[EXERCISE INPUTS]

* * * *

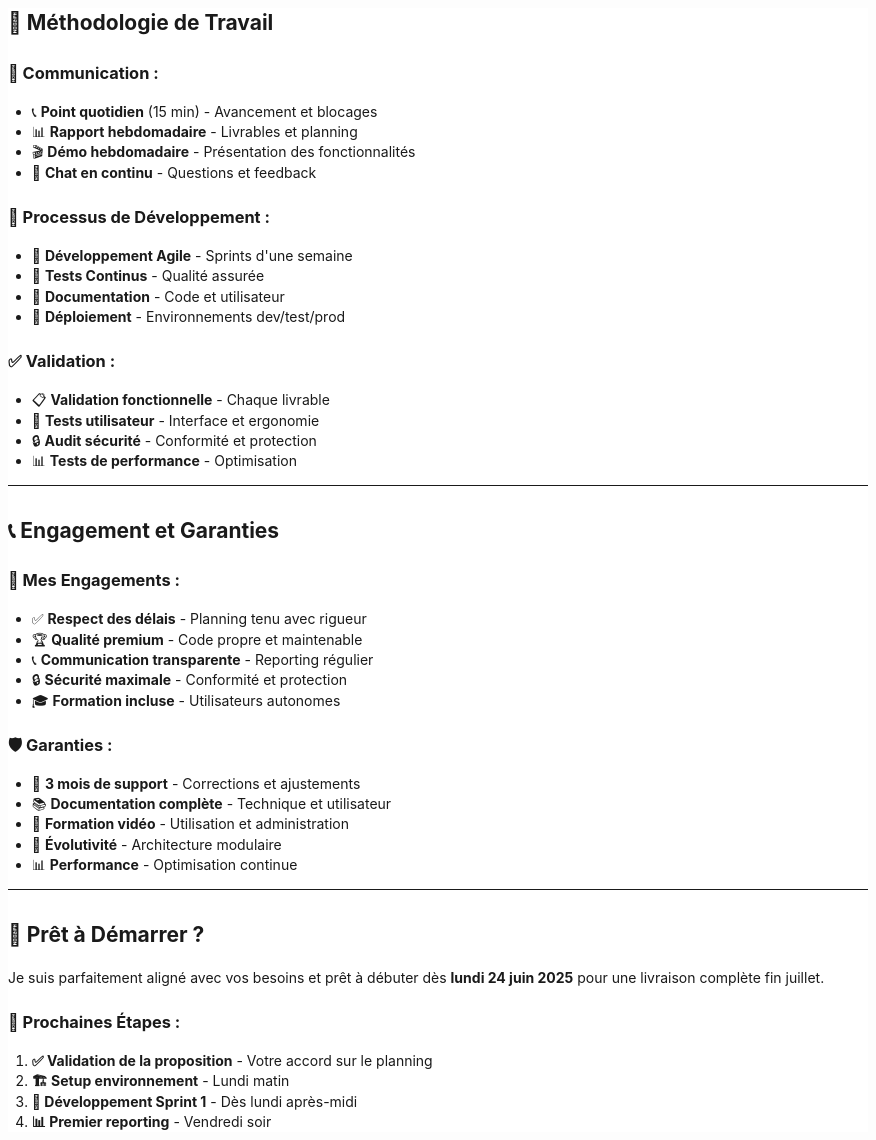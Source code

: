 
## 🎯 **Méthodologie de Travail**

### **🤝 Communication :**
- 📞 **Point quotidien** (15 min) - Avancement et blocages
- 📊 **Rapport hebdomadaire** - Livrables et planning
- 🎬 **Démo hebdomadaire** - Présentation des fonctionnalités
- 💬 **Chat en continu** - Questions et feedback

### **🔄 Processus de Développement :**
- 🎯 **Développement Agile** - Sprints d'une semaine
- 🧪 **Tests Continus** - Qualité assurée
- 📝 **Documentation** - Code et utilisateur
- 🚀 **Déploiement** - Environnements dev/test/prod

### **✅ Validation :**
- 📋 **Validation fonctionnelle** - Chaque livrable
- 🧪 **Tests utilisateur** - Interface et ergonomie
- 🔒 **Audit sécurité** - Conformité et protection
- 📊 **Tests de performance** - Optimisation

---

## 📞 **Engagement et Garanties**

### **🎯 Mes Engagements :**
- ✅ **Respect des délais** - Planning tenu avec rigueur
- 🏆 **Qualité premium** - Code propre et maintenable
- 📞 **Communication transparente** - Reporting régulier
- 🔒 **Sécurité maximale** - Conformité et protection
- 🎓 **Formation incluse** - Utilisateurs autonomes

### **🛡️ Garanties :**
- 🔧 **3 mois de support** - Corrections et ajustements
- 📚 **Documentation complète** - Technique et utilisateur
- 🎥 **Formation vidéo** - Utilisation et administration
- 🔄 **Évolutivité** - Architecture modulaire
- 📊 **Performance** - Optimisation continue

---

## 🚀 **Prêt à Démarrer ?**

Je suis parfaitement aligné avec vos besoins et prêt à débuter dès **lundi 24 juin 2025** pour une livraison complète fin juillet.

### **🎯 Prochaines Étapes :**
1. **✅ Validation de la proposition** - Votre accord sur le planning
2. **🏗️ Setup environnement** - Lundi matin
3. **🚀 Développement Sprint 1** - Dès lundi après-midi
4. **📊 Premier reporting** - Vendredi soir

* * * *

[EXERCISE OBJECTIVE] Work through the data and report how many of its lines hold the word "Qualité", giving only the figure.

[ANSWER BELOW] 2